All my life I have been surrounded by the American Legislative and Judicial systems; however it was not until last week that I was an active participant in the jury process. I have never considered having myself recused from jury duty. I was called only one other time and then would have served but the trial was cancelled the day before jury selection so I waited ten years before being called again.

Jury duty is an obligation of the citizens of our nation and it is this obligation to participate that has made and kept our country strong for over two hundred years. It is also the obligation of the businesses in the country to sacrifice, just as employees do, and provide wages to employees during jury duty. This is not a law and should not be a mandate from government; instead it should be a reinforcement of our nations processes by business .

It has been stated that jury duty is second only to military service as the most important sacrifice a citizen can give to the country. Being a juror goes much farther than determining the guilt or innocence of a person or company. The decision to be a juror reinforces the tenants of our country that every man is guaranteed a fair trial and the decision of the innocence and guilt of a person will be determined by peers of the defendant. Participating in the jury process in the United States is not an option but is instead an obligation by the common citizen to insure that our government remains strong and fair.

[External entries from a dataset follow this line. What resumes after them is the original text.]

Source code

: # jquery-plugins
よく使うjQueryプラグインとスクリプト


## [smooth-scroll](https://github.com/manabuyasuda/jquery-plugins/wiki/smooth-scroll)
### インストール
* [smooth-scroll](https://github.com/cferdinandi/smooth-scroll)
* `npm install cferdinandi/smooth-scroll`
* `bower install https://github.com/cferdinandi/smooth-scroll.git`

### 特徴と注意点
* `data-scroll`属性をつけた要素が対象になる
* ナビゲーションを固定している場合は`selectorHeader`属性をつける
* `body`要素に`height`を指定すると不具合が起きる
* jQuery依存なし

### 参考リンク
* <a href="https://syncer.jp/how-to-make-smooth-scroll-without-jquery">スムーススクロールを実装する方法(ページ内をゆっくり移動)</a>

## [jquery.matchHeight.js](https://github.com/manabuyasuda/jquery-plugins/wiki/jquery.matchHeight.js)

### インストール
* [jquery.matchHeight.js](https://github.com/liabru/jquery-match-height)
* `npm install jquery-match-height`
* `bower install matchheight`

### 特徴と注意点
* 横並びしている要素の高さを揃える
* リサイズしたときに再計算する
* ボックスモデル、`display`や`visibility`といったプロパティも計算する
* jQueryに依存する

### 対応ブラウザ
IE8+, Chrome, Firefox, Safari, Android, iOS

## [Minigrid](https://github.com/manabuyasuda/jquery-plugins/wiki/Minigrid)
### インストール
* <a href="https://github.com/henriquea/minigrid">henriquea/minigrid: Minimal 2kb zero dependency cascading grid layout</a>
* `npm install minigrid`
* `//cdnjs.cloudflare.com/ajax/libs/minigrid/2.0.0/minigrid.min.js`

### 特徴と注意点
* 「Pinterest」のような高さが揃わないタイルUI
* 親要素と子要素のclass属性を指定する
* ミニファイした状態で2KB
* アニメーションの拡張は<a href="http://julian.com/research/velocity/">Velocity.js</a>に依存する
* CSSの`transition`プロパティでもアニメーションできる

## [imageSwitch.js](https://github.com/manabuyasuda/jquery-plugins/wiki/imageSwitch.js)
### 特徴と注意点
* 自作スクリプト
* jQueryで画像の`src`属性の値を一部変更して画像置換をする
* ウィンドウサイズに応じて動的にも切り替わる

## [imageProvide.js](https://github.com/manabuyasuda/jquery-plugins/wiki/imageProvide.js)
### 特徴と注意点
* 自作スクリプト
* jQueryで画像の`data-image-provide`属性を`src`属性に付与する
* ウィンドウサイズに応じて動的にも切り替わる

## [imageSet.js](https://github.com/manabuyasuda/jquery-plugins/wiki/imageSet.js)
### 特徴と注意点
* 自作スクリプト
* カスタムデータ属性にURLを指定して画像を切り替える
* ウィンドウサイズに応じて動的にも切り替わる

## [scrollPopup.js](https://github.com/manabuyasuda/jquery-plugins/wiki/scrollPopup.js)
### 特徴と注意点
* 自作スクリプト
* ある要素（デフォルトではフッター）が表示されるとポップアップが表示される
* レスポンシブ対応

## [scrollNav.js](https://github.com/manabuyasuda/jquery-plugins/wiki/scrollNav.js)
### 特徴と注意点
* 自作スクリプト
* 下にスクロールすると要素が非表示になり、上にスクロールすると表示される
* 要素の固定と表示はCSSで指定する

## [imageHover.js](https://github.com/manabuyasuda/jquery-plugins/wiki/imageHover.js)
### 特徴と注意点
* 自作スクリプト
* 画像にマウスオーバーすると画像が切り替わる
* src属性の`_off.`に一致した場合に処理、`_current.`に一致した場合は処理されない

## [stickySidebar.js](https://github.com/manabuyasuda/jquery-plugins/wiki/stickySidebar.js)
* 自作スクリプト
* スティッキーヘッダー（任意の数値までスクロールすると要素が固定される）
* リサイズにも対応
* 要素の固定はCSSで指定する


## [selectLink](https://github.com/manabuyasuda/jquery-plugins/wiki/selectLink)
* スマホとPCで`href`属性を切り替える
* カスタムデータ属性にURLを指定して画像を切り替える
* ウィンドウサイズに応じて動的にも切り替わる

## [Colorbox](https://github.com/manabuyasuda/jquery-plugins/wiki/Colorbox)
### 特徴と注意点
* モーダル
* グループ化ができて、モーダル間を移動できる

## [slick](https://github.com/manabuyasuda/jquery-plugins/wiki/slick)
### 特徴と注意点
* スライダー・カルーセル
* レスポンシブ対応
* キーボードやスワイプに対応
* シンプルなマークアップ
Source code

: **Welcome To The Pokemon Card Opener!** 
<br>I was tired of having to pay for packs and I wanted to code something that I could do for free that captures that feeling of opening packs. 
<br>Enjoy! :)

There is no Perry Mason nor CSI or Law and Order when it comes to true jury selection. The actual process to select a jury for a trial is quite complex and can take quite a bit of time to insure a fair and impartial jury is selected. Additionally, the instructions and quick education of the jury pool as to the laws that are being reviewed are very well organized. The legal councils and the judge realize that jurors are not lawyers, do not read legal journals but instead need a clear understanding of the laws that have allegedly been broken. This was done with both professionalism but with a clear understanding of the limitations of the jurors at the trial I was sitting in. There was no intent to intimidate the jury and the lawyers and the judge displayed a kind and gentle approach to the explanation of the process that was about to take place in the courtroom.

Prior to entering the courtroom one could hear mumblings and grumblings about having to be called for duty. Then when a person from the pool was called and was seated in the jury booth a transformation seemed to take place. There were no complaints and potential jurors took a different view. Stories of hardships associated to jury duty changed to affirmation from the potential juror that they will do whatever is required to be able to serve. Those that were selected seem to sit a little straighter, seemed a little prouder and appeared to be ready to carry out the duties of the political system.

I was not called to serve on the jury but was prepared to do what was required to serve the local courts and reinforce the laws of the land. It was rewarding to see the other individuals carry out their obligation to our great nation.